Più che antioccidentale, il pensiero neo-eurasista di Thiriart e dei suoi epigoni è dunque antiatlantista. Ma - oltre a non avere nulla a che spartire con l'antimperialismo in tutte le sue varianti - l'antiatlantismo dell'ex nazista non ha le medesime origini idealistico-ortodosse dell'antioccidentalismo dei padri fondatori dell'eurasismo. Anzi, al contrario, nel già citato scritto, con l'intento di chiarire la propria teoria dell'"imperialismo integrazionista", egli stesso ammette: "Se negli anni 1950-55, nel vivo della guerra fredda, gli USA ci avessero offerto l'integrazione politica dell'Europa Occidentale in un'onesta e sincera struttura “Atlantica”, saremmo stati testimoni della nascita della Repubblica Atlantica, estendentesi da San Francisco a Venezia e da Los Angeles a Lubecca. Cito questo esempio teorico affinché sia leggibile la differenza fra il consueto imperialismo che assoggetta e l'imperialismo integrazionista. Proprio questa chiara possibilità di espansione deve possedere anche la Repubblica Unita Europea".

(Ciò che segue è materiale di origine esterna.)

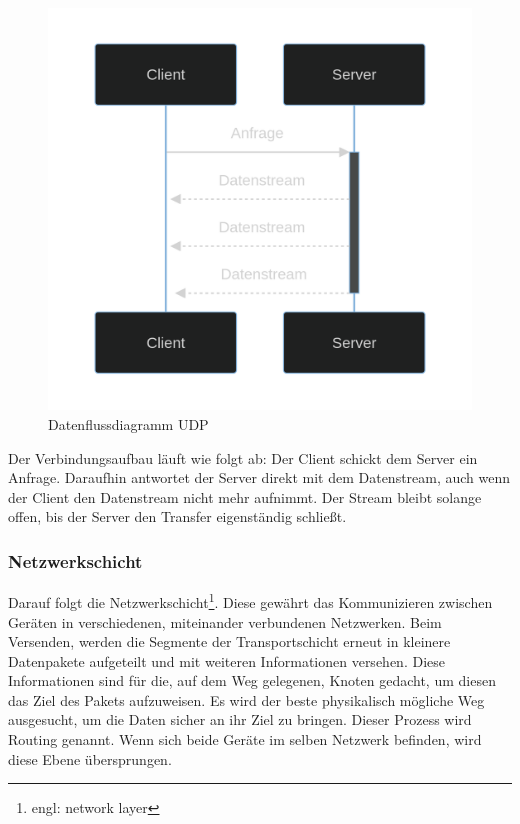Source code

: \documentclass[12pt]{article}
\begin{document}
\begin{figure}
	\centering
	\includegraphics[scale=0.15]{Bilder/Datenfluss_UDP}
	\caption{Datenflussdiagramm UDP\cite{datenflussdiagramm-udp}}
	\label{fig:figure7}
\end{figure}

Der Verbindungsaufbau läuft wie folgt ab: Der Client schickt dem Server ein Anfrage. Daraufhin antwortet der Server direkt mit dem Datenstream, auch wenn der Client den Datenstream nicht mehr aufnimmt. Der Stream bleibt solange offen, bis der Server den Transfer eigenständig schließt.


\subsubsection{Netzwerkschicht}
	Darauf folgt die Netzwerkschicht\footnote{engl: network layer}. Diese gewährt das Kommunizieren zwischen Geräten in verschiedenen, miteinander verbundenen Netzwerken. Beim Versenden, werden die Segmente der Transportschicht erneut in kleinere Datenpakete aufgeteilt und mit weiteren Informationen versehen. Diese Informationen sind für die, auf dem Weg gelegenen, Knoten gedacht, um diesen das Ziel des Pakets aufzuweisen. Es wird der beste physikalisch mögliche Weg ausgesucht, um die Daten sicher an ihr Ziel zu bringen. Dieser Prozess wird Routing genannt.\cite{routing}
	Wenn sich beide Geräte im selben Netzwerk befinden, wird diese Ebene übersprungen. 
	
\end{document}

Dunque, non la critica alla cultura e al pensiero occidentali, non l'opposizione al Dominium imperialista e neocoloniale, ma la mancata integrazione in termini paritari nell'Imperium statunitense è alla base dell'antiatlantismo thiriartiano, il cui disegno - andando finalmente oltre la geopolitica - viene descritto fin nei minimi particolari: "Una grande unione dell'Europa Occidentale altamente industrializzata e tecnologicamente all'avanguardia con l'Europa Siberiana che dispone di riserve pressoché inesauribili di materie prime, consente la creazione di un potentissimo Impero repubblicano, col quale nessuno potrà far altro che venire a patti. […] Questo stato costituisce un'unità. Non vuol saperne e non tollera divisioni né orizzontali (autonomie regionali) né verticali (classi sociali). […] Non conviene ripetere l'errore leniniano del “diritto all'autodeterminazione”". E ancora, riferendosi alla dissoluzione dell'URSS: "Non si dovevano allentare i suoi bulloni politici consentendo la separazione dei suoi popoli, anche se Lenin, nella sua incultura politica (patrimonio del marxismo ascendente verso il 1848) ammise (con molta ipocrisia e molta leggerezza) il “diritto all’autodeterminazione”" (Jean Thiriart, L'Europa fino a Vladivostok, 1992).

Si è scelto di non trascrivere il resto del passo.